[Data extracted from a collection]
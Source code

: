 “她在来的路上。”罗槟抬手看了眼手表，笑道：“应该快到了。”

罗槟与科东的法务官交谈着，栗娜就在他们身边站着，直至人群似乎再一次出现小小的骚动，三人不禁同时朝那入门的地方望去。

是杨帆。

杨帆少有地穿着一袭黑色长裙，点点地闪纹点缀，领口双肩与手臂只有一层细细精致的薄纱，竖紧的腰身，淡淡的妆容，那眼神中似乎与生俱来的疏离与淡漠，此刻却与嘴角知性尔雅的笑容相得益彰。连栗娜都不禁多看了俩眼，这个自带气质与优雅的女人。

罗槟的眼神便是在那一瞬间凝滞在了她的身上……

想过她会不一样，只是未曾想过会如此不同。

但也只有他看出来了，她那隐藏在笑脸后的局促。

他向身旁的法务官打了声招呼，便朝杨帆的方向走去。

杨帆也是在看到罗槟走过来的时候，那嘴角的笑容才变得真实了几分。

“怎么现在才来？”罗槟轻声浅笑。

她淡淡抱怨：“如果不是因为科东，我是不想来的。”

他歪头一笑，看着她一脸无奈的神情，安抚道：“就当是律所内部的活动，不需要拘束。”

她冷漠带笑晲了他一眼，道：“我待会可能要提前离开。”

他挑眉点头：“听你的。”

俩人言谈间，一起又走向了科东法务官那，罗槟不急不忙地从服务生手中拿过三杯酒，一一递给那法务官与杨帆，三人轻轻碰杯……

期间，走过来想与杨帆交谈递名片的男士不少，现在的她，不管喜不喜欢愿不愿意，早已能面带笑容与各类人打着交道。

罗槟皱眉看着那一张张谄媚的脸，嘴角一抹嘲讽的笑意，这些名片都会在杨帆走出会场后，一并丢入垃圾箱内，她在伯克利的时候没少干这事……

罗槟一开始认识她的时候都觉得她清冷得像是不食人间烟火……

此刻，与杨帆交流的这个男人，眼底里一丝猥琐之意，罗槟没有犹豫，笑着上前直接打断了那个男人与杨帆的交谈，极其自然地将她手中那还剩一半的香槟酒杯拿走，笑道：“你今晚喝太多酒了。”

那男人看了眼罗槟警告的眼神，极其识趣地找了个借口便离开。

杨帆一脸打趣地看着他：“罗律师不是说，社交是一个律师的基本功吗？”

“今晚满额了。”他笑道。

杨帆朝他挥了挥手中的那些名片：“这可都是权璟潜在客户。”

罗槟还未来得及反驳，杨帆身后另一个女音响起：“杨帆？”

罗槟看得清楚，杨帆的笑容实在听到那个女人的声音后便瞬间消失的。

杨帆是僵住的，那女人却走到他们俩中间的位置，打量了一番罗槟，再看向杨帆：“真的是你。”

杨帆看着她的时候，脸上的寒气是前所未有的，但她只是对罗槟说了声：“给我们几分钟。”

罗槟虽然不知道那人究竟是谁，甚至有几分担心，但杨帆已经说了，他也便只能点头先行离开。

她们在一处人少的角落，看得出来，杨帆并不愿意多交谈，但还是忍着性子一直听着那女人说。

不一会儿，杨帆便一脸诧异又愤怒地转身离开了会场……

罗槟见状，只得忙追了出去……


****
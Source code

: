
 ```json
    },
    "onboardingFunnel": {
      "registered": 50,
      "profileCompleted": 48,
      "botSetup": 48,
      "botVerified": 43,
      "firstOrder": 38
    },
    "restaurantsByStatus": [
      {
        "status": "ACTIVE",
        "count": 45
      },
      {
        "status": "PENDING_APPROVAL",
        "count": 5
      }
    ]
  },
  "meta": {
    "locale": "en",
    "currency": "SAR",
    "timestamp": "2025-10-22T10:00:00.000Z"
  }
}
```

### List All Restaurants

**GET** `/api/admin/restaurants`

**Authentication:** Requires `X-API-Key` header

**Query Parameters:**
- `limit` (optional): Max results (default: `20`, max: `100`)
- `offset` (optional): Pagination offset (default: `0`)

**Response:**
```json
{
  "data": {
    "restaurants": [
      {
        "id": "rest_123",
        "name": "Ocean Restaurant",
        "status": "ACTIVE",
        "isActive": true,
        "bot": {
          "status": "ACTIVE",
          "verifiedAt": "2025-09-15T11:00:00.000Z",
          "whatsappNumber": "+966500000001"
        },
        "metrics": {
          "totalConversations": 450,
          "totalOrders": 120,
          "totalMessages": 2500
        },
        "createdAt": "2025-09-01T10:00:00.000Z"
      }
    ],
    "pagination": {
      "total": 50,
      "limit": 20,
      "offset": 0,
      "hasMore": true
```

● **THE PROBLEM**:
Nothing beyond the line that contains "她们在一处人少的角落，看得出" belongs in the answer; reproduce the entries exactly from their first line through it.

● **RESULT OF THE EXERCISE**:
Source code

: “她在来的路上。”罗槟抬手看了眼手表，笑道：“应该快到了。”

罗槟与科东的法务官交谈着，栗娜就在他们身边站着，直至人群似乎再一次出现小小的骚动，三人不禁同时朝那入门的地方望去。

是杨帆。

杨帆少有地穿着一袭黑色长裙，点点地闪纹点缀，领口双肩与手臂只有一层细细精致的薄纱，竖紧的腰身，淡淡的妆容，那眼神中似乎与生俱来的疏离与淡漠，此刻却与嘴角知性尔雅的笑容相得益彰。连栗娜都不禁多看了俩眼，这个自带气质与优雅的女人。

罗槟的眼神便是在那一瞬间凝滞在了她的身上……

想过她会不一样，只是未曾想过会如此不同。

但也只有他看出来了，她那隐藏在笑脸后的局促。

他向身旁的法务官打了声招呼，便朝杨帆的方向走去。

杨帆也是在看到罗槟走过来的时候，那嘴角的笑容才变得真实了几分。

“怎么现在才来？”罗槟轻声浅笑。

她淡淡抱怨：“如果不是因为科东，我是不想来的。”

他歪头一笑，看着她一脸无奈的神情，安抚道：“就当是律所内部的活动，不需要拘束。”

她冷漠带笑晲了他一眼，道：“我待会可能要提前离开。”

他挑眉点头：“听你的。”

俩人言谈间，一起又走向了科东法务官那，罗槟不急不忙地从服务生手中拿过三杯酒，一一递给那法务官与杨帆，三人轻轻碰杯……

期间，走过来想与杨帆交谈递名片的男士不少，现在的她，不管喜不喜欢愿不愿意，早已能面带笑容与各类人打着交道。

罗槟皱眉看着那一张张谄媚的脸，嘴角一抹嘲讽的笑意，这些名片都会在杨帆走出会场后，一并丢入垃圾箱内，她在伯克利的时候没少干这事……

罗槟一开始认识她的时候都觉得她清冷得像是不食人间烟火……

此刻，与杨帆交流的这个男人，眼底里一丝猥琐之意，罗槟没有犹豫，笑着上前直接打断了那个男人与杨帆的交谈，极其自然地将她手中那还剩一半的香槟酒杯拿走，笑道：“你今晚喝太多酒了。”

那男人看了眼罗槟警告的眼神，极其识趣地找了个借口便离开。

杨帆一脸打趣地看着他：“罗律师不是说，社交是一个律师的基本功吗？”

“今晚满额了。”他笑道。

杨帆朝他挥了挥手中的那些名片：“这可都是权璟潜在客户。”

罗槟还未来得及反驳，杨帆身后另一个女音响起：“杨帆？”

罗槟看得清楚，杨帆的笑容实在听到那个女人的声音后便瞬间消失的。

杨帆是僵住的，那女人却走到他们俩中间的位置，打量了一番罗槟，再看向杨帆：“真的是你。”

杨帆看着她的时候，脸上的寒气是前所未有的，但她只是对罗槟说了声：“给我们几分钟。”

罗槟虽然不知道那人究竟是谁，甚至有几分担心，但杨帆已经说了，他也便只能点头先行离开。

她们在一处人少的角落，看得出来，杨帆并不愿意多交谈，但还是忍着性子一直听着那女人说。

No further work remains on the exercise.